Horowitz -The End of Time

In a new FrontPage Magazine piece previewing his new book "The End of Time", David Horowitz reflects on life, love and death. It shows a side of Horowitz we haven't seen much, as he admits to writing in a different "voice" in describing a new love in middle age, his fight with prostate cancer, and an ongoing wrestling match between agnosticism and faith.

As much as life may have changed David Horowitz, one theme remains constant since he famously parted company with the radical Left more than 30 years ago. And that is the recognition of the human misery, repression and death that inevitably attend attempts at forced utopianism by "earthly redeemers" of whatever stripe...

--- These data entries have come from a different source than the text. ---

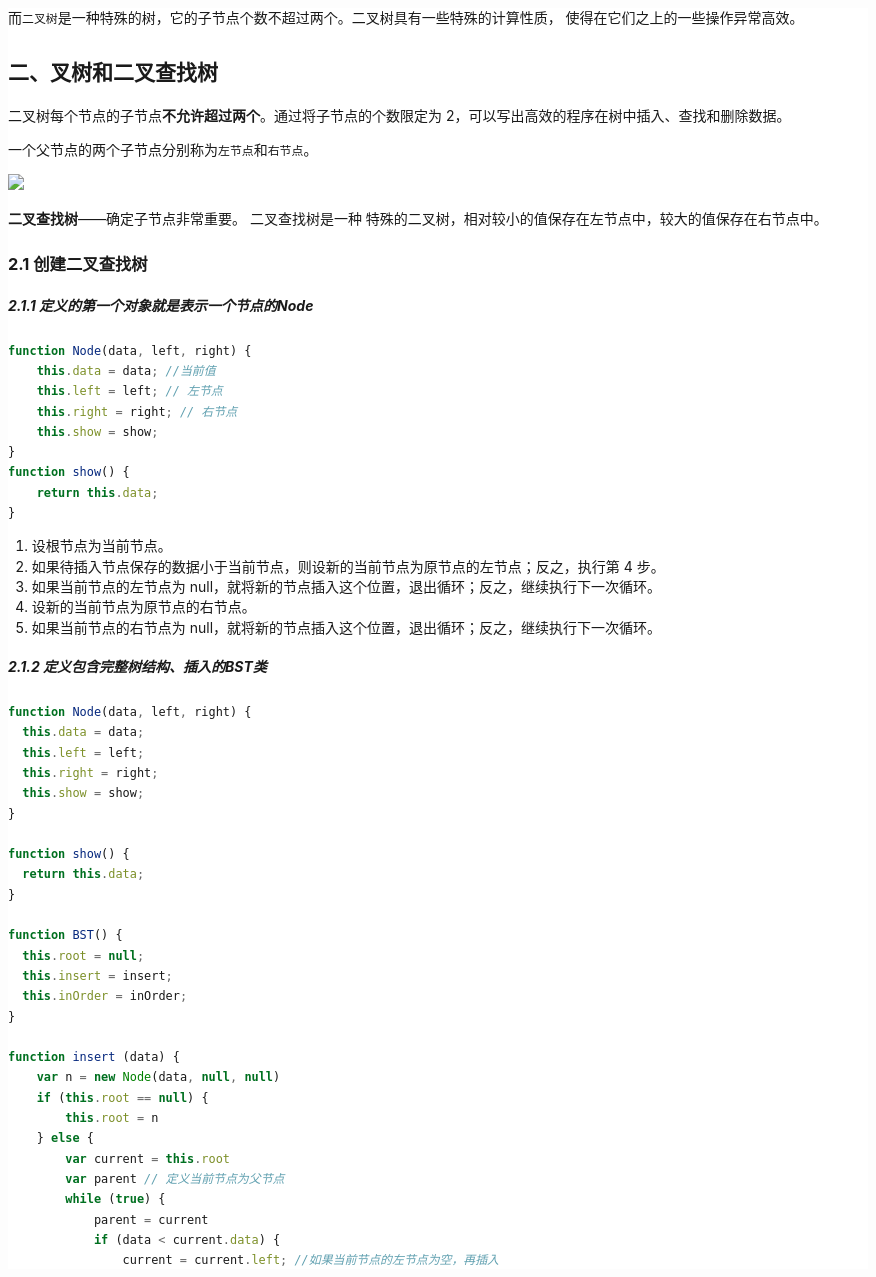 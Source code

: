 而`二叉树`是一种特殊的树，它的子节点个数不超过两个。二叉树具有一些特殊的计算性质， 使得在它们之上的一些操作异常高效。

## 二、叉树和二叉查找树

二叉树每个节点的子节点**不允许超过两个**。通过将子节点的个数限定为 2，可以写出高效的程序在树中插入、查找和删除数据。

一个父节点的两个子节点分别称为`左节点`和`右节点`。

<img src="https://img-blog.csdnimg.cn/20200310145421223.png?x-oss-process=image/watermark,type_ZmFuZ3poZW5naGVpdGk,shadow_10,text_aHR0cHM6Ly9ibG9nLmNzZG4ubmV0L2piajY1Njg4Mzl6,size_16,color_FFFFFF,t_70" width="70%" />

**二叉查找树**——确定子节点非常重要。
二叉查找树是一种 特殊的二叉树，相对较小的值保存在左节点中，较大的值保存在右节点中。

### 2.1 创建二叉查找树

##### 2.1.1 定义的第一个对象就是表示一个节点的Node

```js
function Node(data, left, right) {
    this.data = data; //当前值
    this.left = left; // 左节点
    this.right = right; // 右节点
    this.show = show;
}
function show() {
    return this.data;
}
```

1. 设根节点为当前节点。
2. 如果待插入节点保存的数据小于当前节点，则设新的当前节点为原节点的左节点；反之，执行第 4 步。
3. 如果当前节点的左节点为 null，就将新的节点插入这个位置，退出循环；反之，继续执行下一次循环。
4. 设新的当前节点为原节点的右节点。
5. 如果当前节点的右节点为 null，就将新的节点插入这个位置，退出循环；反之，继续执行下一次循环。

##### 2.1.2 定义包含完整树结构、插入的BST类

```js
function Node(data, left, right) {
  this.data = data;
  this.left = left;
  this.right = right;
  this.show = show;
}

function show() {
  return this.data;
}

function BST() {
  this.root = null;
  this.insert = insert;
  this.inOrder = inOrder;
}

function insert (data) {
    var n = new Node(data, null, null)
    if (this.root == null) {
        this.root = n
    } else {
        var current = this.root
        var parent // 定义当前节点为父节点
        while (true) {
            parent = current
            if (data < current.data) {
                current = current.left; //如果当前节点的左节点为空，再插入
```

The world we live in -- unjust, chaotic, and suffused with suffering -- is full of earthly redeemers. They are both secular and religious. These are people who cannot abide the life they have been given or who cannot wait to see if the end of their time on this earth will bring them a better in the next. These are the radicals who believe that without a divine intervention they can build a kingdom of heaven in this life, on this earth.

To realize their mission, both secular and religious radicals divide the world into two realms – the realm of those who are saved and the realm of those who are damned. Believers and infidels, oppressors and oppressed.

Therefore radicals are permanently at war; their lives are a perpetual jihad.

The fact is that we all long for a judgment that will make the world right. A God who will reward virtue and punish the wicked. Therefore, every God of Love is also a God of righteousness and death. And that is why the radical belief in a redemption in this world is the most destructive force in the heart of mankind.

I once shared this radical faith. Life was intolerable to me without a redemptive hope. This quest for a world transformed brought tragedy to me as it has brought tragedy to the lives of so many others. The Twentieth Century is a graveyard in which millions of corpses were sacrificed to the illusion of an earthly salvation.

No book I have read in the last 20 years affected me more profoundly than did Horowitz' autobigraphy Radical Son, both in terms of helping to understand the destructiveness of the utopian impulse, and also in getting a perspective on the 60's and the Vietnam era that I was too preoccupied and/or disengaged to grasp at the time. I have long admired him for backing his liberal principles with action and inspiring others with his words. Good luck David, with the new book, the relationship, and best wishes for continued good health.